Recrutement des professeurs : vers un formatage idéologique et pédagogique ?

lavage de cerveau

Le gouvernement va-t-il profiter de la crise sanitaire pour recruter des professeurs à sa botte, standardisés selon des normes qu'il aura lui-même définies ? À lire l'arrêté fixant les futures modalités d'organisation des concours du CAPES, subrepticement publié au Journal officiel du 29 janvier, on peut le craindre.

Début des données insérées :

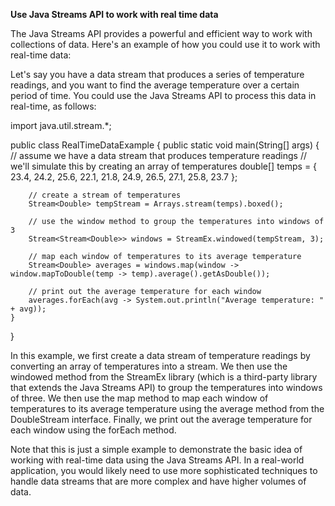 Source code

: **Use Java Streams API to work with real time data**

The Java Streams API provides a powerful and efficient way to work with collections of data. Here's an example of how you could use it to work with real-time data:

Let's say you have a data stream that produces a series of temperature readings, and you want to find the average temperature over a certain period of time. You could use the Java Streams API to process this data in real-time, as follows:

import java.util.stream.*;

public class RealTimeDataExample {
    public static void main(String[] args) {
        // assume we have a data stream that produces temperature readings
        // we'll simulate this by creating an array of temperatures
        double[] temps = { 23.4, 24.2, 25.6, 22.1, 21.8, 24.9, 26.5, 27.1, 25.8, 23.7 };

        // create a stream of temperatures
        Stream<Double> tempStream = Arrays.stream(temps).boxed();

        // use the window method to group the temperatures into windows of 3
        Stream<Stream<Double>> windows = StreamEx.windowed(tempStream, 3);

        // map each window of temperatures to its average temperature
        Stream<Double> averages = windows.map(window -> window.mapToDouble(temp -> temp).average().getAsDouble());

        // print out the average temperature for each window
        averages.forEach(avg -> System.out.println("Average temperature: " + avg));
    }
}

In this example, we first create a data stream of temperature readings by converting an array of temperatures into a stream. We then use the windowed method from the StreamEx library (which is a third-party library that extends the Java Streams API) to group the temperatures into windows of three. We then use the map method to map each window of temperatures to its average temperature using the average method from the DoubleStream interface. Finally, we print out the average temperature for each window using the forEach method.

Note that this is just a simple example to demonstrate the basic idea of working with real-time data using the Java Streams API. In a real-world application, you would likely need to use more sophisticated techniques to handle data streams that are more complex and have higher volumes of data.
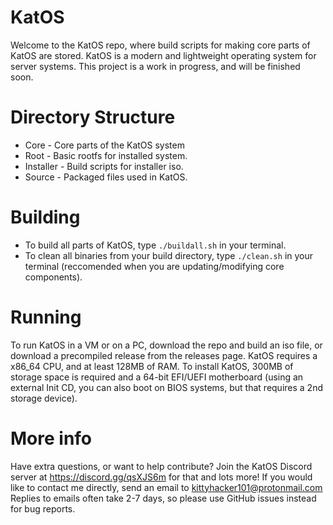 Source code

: # KatOS

Welcome to the KatOS repo, where build scripts for making core parts of KatOS are stored.
KatOS is a modern and lightweight operating system for server systems.
This project is a work in progress, and will be finished soon.

# Directory Structure
- Core - Core parts of the KatOS system
- Root - Basic rootfs for installed system.
- Installer - Build scripts for installer iso.
- Source - Packaged files used in KatOS.

# Building
- To build all parts of KatOS, type `./buildall.sh` in your terminal.
- To clean all binaries from your build directory, type `./clean.sh` in your terminal (reccomended when you are updating/modifying core components).

# Running
To run KatOS in a VM or on a PC, download the repo and build an iso file, or download a precompiled release from the releases page.
KatOS requires a x86_64 CPU, and at least 128MB of RAM. To install KatOS, 300MB of storage space is required and a 64-bit EFI/UEFI motherboard (using an external Init CD, you can also boot on BIOS systems, but that requires a 2nd storage device).

# More info
Have extra questions, or want to help contribute?
Join the KatOS Discord server at https://discord.gg/qsXJS6m for that and lots more!
If you would like to contact me directly, send an email to kittyhacker101@protonmail.com
Replies to emails often take 2-7 days, so please use GitHub issues instead for bug reports.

Cette réforme réduit encore, dans les épreuves du concours, l'importance de la part disciplinaire, sous prétexte d'une prétendue professionnalisation. Comme si la maîtrise de la discipline n'était pas fondamentale dans la sélection des candidats ! Un professeur ne peut enseigner efficacement que ce qu'il domine, parce qu'il a alors la capacité de s'adapter aux élèves qui lui sont confiés et de choisir les méthodes appropriées. La pédagogie est un art, dont on peut acquérir les prémices pendant sa formation initiale, mais qui s'enrichit par l'expérience. Il ne suffit pas d'être savant pour être un bon pédagogue, mais toute la pédagogie du monde est vaine si l'on ne possède pas un savoir solide.

Depuis des décennies, la même fausse philosophie pervertit la réflexion sur l'enseignement, imprègne tous les rapports officiels, régit la formation des professeurs. La plupart des politiciens suivent la mode, tout en prenant soin d'inscrire leurs enfants dans les meilleurs établissements. Il ne manque plus que les concours, dernier rempart du savoir, malgré de nombreux aménagements qui l'ont déjà relativisé. On se plaint, à juste titre, du niveau des derniers reçus dans certaines sections du CAPES : ce n'est pas par ces mesures qu'on le relèvera.

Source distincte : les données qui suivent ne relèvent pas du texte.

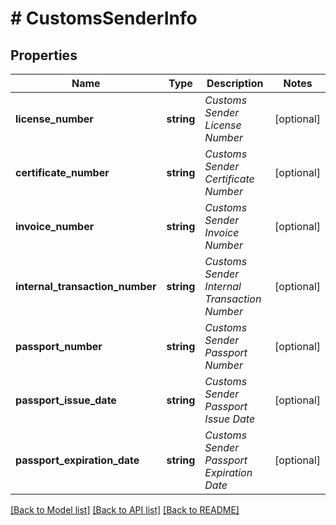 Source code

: # # CustomsSenderInfo

## Properties

Name | Type | Description | Notes
------------ | ------------- | ------------- | -------------
**license_number** | **string** | _Customs Sender License Number_ | [optional]
**certificate_number** | **string** | _Customs Sender Certificate Number_ | [optional]
**invoice_number** | **string** | _Customs Sender Invoice Number_ | [optional]
**internal_transaction_number** | **string** | _Customs Sender Internal Transaction Number_ | [optional]
**passport_number** | **string** | _Customs Sender Passport Number_ | [optional]
**passport_issue_date** | **string** | _Customs Sender Passport Issue Date_ | [optional]
**passport_expiration_date** | **string** | _Customs Sender Passport Expiration Date_ | [optional]

[[Back to Model list]](../../README.md#models) [[Back to API list]](../../README.md#endpoints) [[Back to README]](../../README.md)
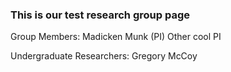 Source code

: ### This is our test research group page

Group Members:
Madicken Munk (PI) 
Other cool PI

Undergraduate Researchers:
Gregory McCoy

Le plus grave, dans cette réforme du CAPES, c'est l'introduction d'une épreuve d'entretien portant, selon son libellé officiel, sur « la motivation du candidat et son aptitude à se projeter dans le métier de professeur au sein du service public de l'éducation ». Cette épreuve a notamment pour objectif de permettre au jury « d'apprécier l'aptitude du candidat à s'approprier les valeurs de la République, dont la laïcité, et les exigences du service public (droits et obligations du fonctionnaire dont la neutralité, lutte contre les discriminations et stéréotypes, promotion de l'égalité, notamment entre les filles et les garçons, etc.) ».

Il faudrait être naïf pour ne pas y voir le risque de graves dérives d'un formatage idéologique et pédagogique entre les mains de l'État. Derrière des formules générales, dont l'interprétation n'est pas unanime, se dissimulent tous les lieux communs de la bien-pensance, susceptibles de devenir la doxa officielle. Avec un tel texte, les pouvoirs publics se donnent les moyens quasi totalitaires d'asservir les professeurs à leurs conceptions idéologiques, fussent-elles partisanes ou irrationnelles. Les plus habiles chercheront sans doute à jouer le jeu sans y croire, mais la majorité - parce que ce métier est de moins en moins attractif - tomberont dans le panneau. C'est ainsi que se propage l'impérialisme de la pensée unique.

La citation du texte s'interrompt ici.